A faithful copy without images is required: write out all the records exactly.

[Stored data]
■ ■ ■ ■ ■

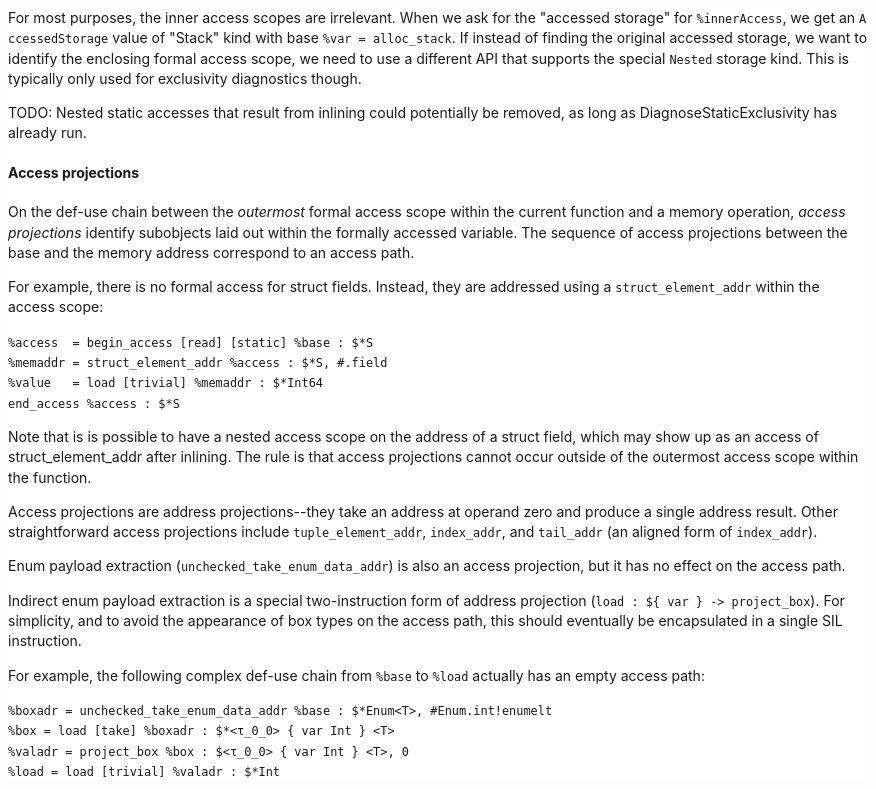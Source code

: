 For most purposes, the inner access scopes are irrelevant. When we ask
for the "accessed storage" for `%innerAccess`, we get an
`AccessedStorage` value of "Stack" kind with base `%var =
alloc_stack`. If instead of finding the original accessed storage, we
want to identify the enclosing formal access scope, we need to use a
different API that supports the special `Nested` storage kind. This is
typically only used for exclusivity diagnostics though.

TODO: Nested static accesses that result from inlining could
potentially be removed, as long as DiagnoseStaticExclusivity has
already run.

#### Access projections

On the def-use chain between the *outermost* formal access scope within
the current function and a memory operation, *access projections*
identify subobjects laid out within the formally accessed
variable. The sequence of access projections between the base and the
memory address correspond to an access path.

For example, there is no formal access for struct fields. Instead,
they are addressed using a `struct_element_addr` within the access
scope:

```
%access  = begin_access [read] [static] %base : $*S
%memaddr = struct_element_addr %access : $*S, #.field
%value   = load [trivial] %memaddr : $*Int64
end_access %access : $*S
```

Note that is is possible to have a nested access scope on the address
of a struct field, which may show up as an access of
struct_element_addr after inlining. The rule is that access
projections cannot occur outside of the outermost access scope within
the function.

Access projections are address projections--they take an address at
operand zero and produce a single address result. Other
straightforward access projections include `tuple_element_addr`,
`index_addr`, and `tail_addr` (an aligned form of `index_addr`).

Enum payload extraction (`unchecked_take_enum_data_addr`) is also an
access projection, but it has no effect on the access path.

Indirect enum payload extraction is a special two-instruction form of
address projection (`load : ${ var } -> project_box`). For simplicity,
and to avoid the appearance of box types on the access path, this
should eventually be encapsulated in a single SIL instruction.

For example, the following complex def-use chain from `%base` to
`%load` actually has an empty access path:
```
%boxadr = unchecked_take_enum_data_addr %base : $*Enum<T>, #Enum.int!enumelt
%box = load [take] %boxadr : $*<τ_0_0> { var Int } <T>
%valadr = project_box %box : $<τ_0_0> { var Int } <T>, 0
%load = load [trivial] %valadr : $*Int
```
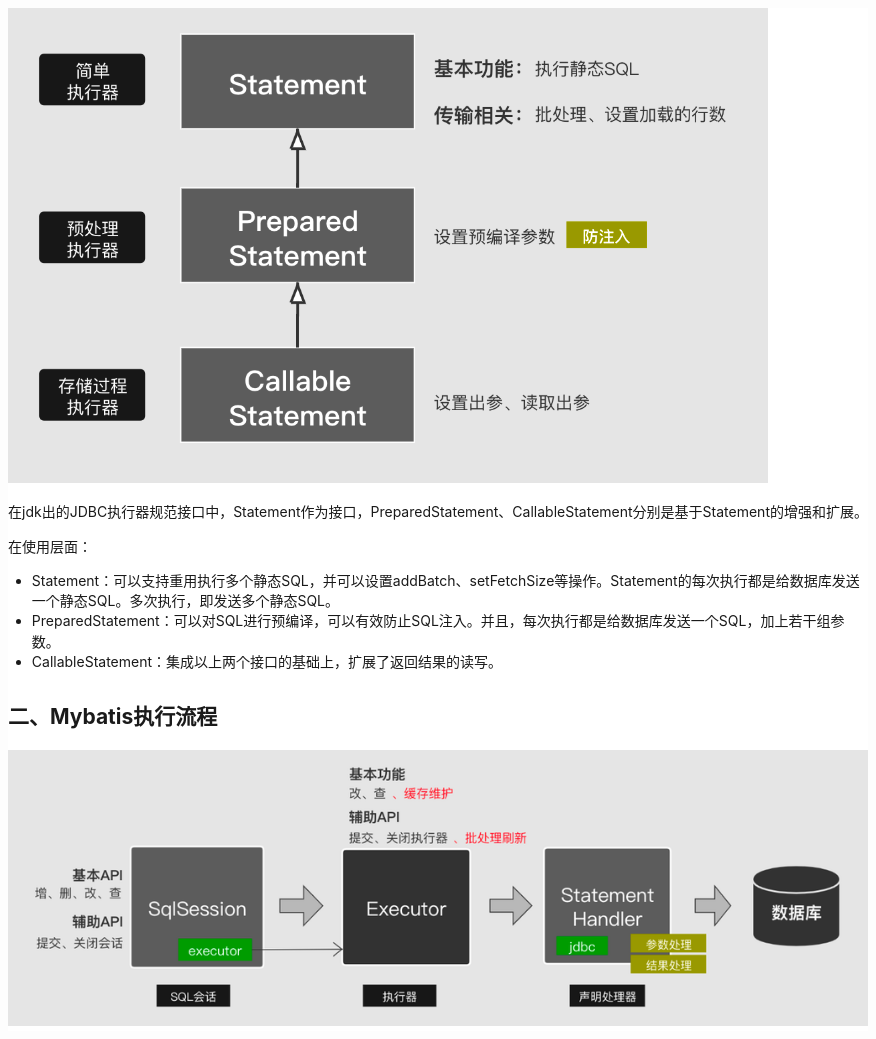 ![](/assets/java/mybatis/executor/2.png)

在jdk出的JDBC执行器规范接口中，Statement作为接口，PreparedStatement、CallableStatement分别是基于Statement的增强和扩展。

在使用层面：
- Statement：可以支持重用执行多个静态SQL，并可以设置addBatch、setFetchSize等操作。Statement的每次执行都是给数据库发送一个静态SQL。多次执行，即发送多个静态SQL。
- PreparedStatement：可以对SQL进行预编译，可以有效防止SQL注入。并且，每次执行都是给数据库发送一个SQL，加上若干组参数。
- CallableStatement：集成以上两个接口的基础上，扩展了返回结果的读写。

## 二、Mybatis执行流程
![](/assets/java/mybatis/executor/3.png)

■ ■ ■ ■ ■

◆ RESPONSE
Source code

: For most purposes, the inner access scopes are irrelevant. When we ask
for the "accessed storage" for `%innerAccess`, we get an
`AccessedStorage` value of "Stack" kind with base `%var =
alloc_stack`. If instead of finding the original accessed storage, we
want to identify the enclosing formal access scope, we need to use a
different API that supports the special `Nested` storage kind. This is
typically only used for exclusivity diagnostics though.

TODO: Nested static accesses that result from inlining could
potentially be removed, as long as DiagnoseStaticExclusivity has
already run.

#### Access projections

On the def-use chain between the *outermost* formal access scope within
the current function and a memory operation, *access projections*
identify subobjects laid out within the formally accessed
variable. The sequence of access projections between the base and the
memory address correspond to an access path.

For example, there is no formal access for struct fields. Instead,
they are addressed using a `struct_element_addr` within the access
scope:

```
%access  = begin_access [read] [static] %base : $*S
%memaddr = struct_element_addr %access : $*S, #.field
%value   = load [trivial] %memaddr : $*Int64
end_access %access : $*S
```

Note that is is possible to have a nested access scope on the address
of a struct field, which may show up as an access of
struct_element_addr after inlining. The rule is that access
projections cannot occur outside of the outermost access scope within
the function.

Access projections are address projections--they take an address at
operand zero and produce a single address result. Other
straightforward access projections include `tuple_element_addr`,
`index_addr`, and `tail_addr` (an aligned form of `index_addr`).

Enum payload extraction (`unchecked_take_enum_data_addr`) is also an
access projection, but it has no effect on the access path.

Indirect enum payload extraction is a special two-instruction form of
address projection (`load : ${ var } -> project_box`). For simplicity,
and to avoid the appearance of box types on the access path, this
should eventually be encapsulated in a single SIL instruction.

For example, the following complex def-use chain from `%base` to
`%load` actually has an empty access path:
```
%boxadr = unchecked_take_enum_data_addr %base : $*Enum<T>, #Enum.int!enumelt
%box = load [take] %boxadr : $*<τ_0_0> { var Int } <T>
%valadr = project_box %box : $<τ_0_0> { var Int } <T>, 0
%load = load [trivial] %valadr : $*Int
```
 ![](/assets/java/mybatis/executor/2.png)

在jdk出的JDBC执行器规范接口中，Statement作为接口，PreparedStatement、CallableStatement分别是基于Statement的增强和扩展。

在使用层面：
- Statement：可以支持重用执行多个静态SQL，并可以设置addBatch、setFetchSize等操作。Statement的每次执行都是给数据库发送一个静态SQL。多次执行，即发送多个静态SQL。
- PreparedStatement：可以对SQL进行预编译，可以有效防止SQL注入。并且，每次执行都是给数据库发送一个SQL，加上若干组参数。
- CallableStatement：集成以上两个接口的基础上，扩展了返回结果的读写。

## 二、Mybatis执行流程
![](/assets/java/mybatis/executor/3.png)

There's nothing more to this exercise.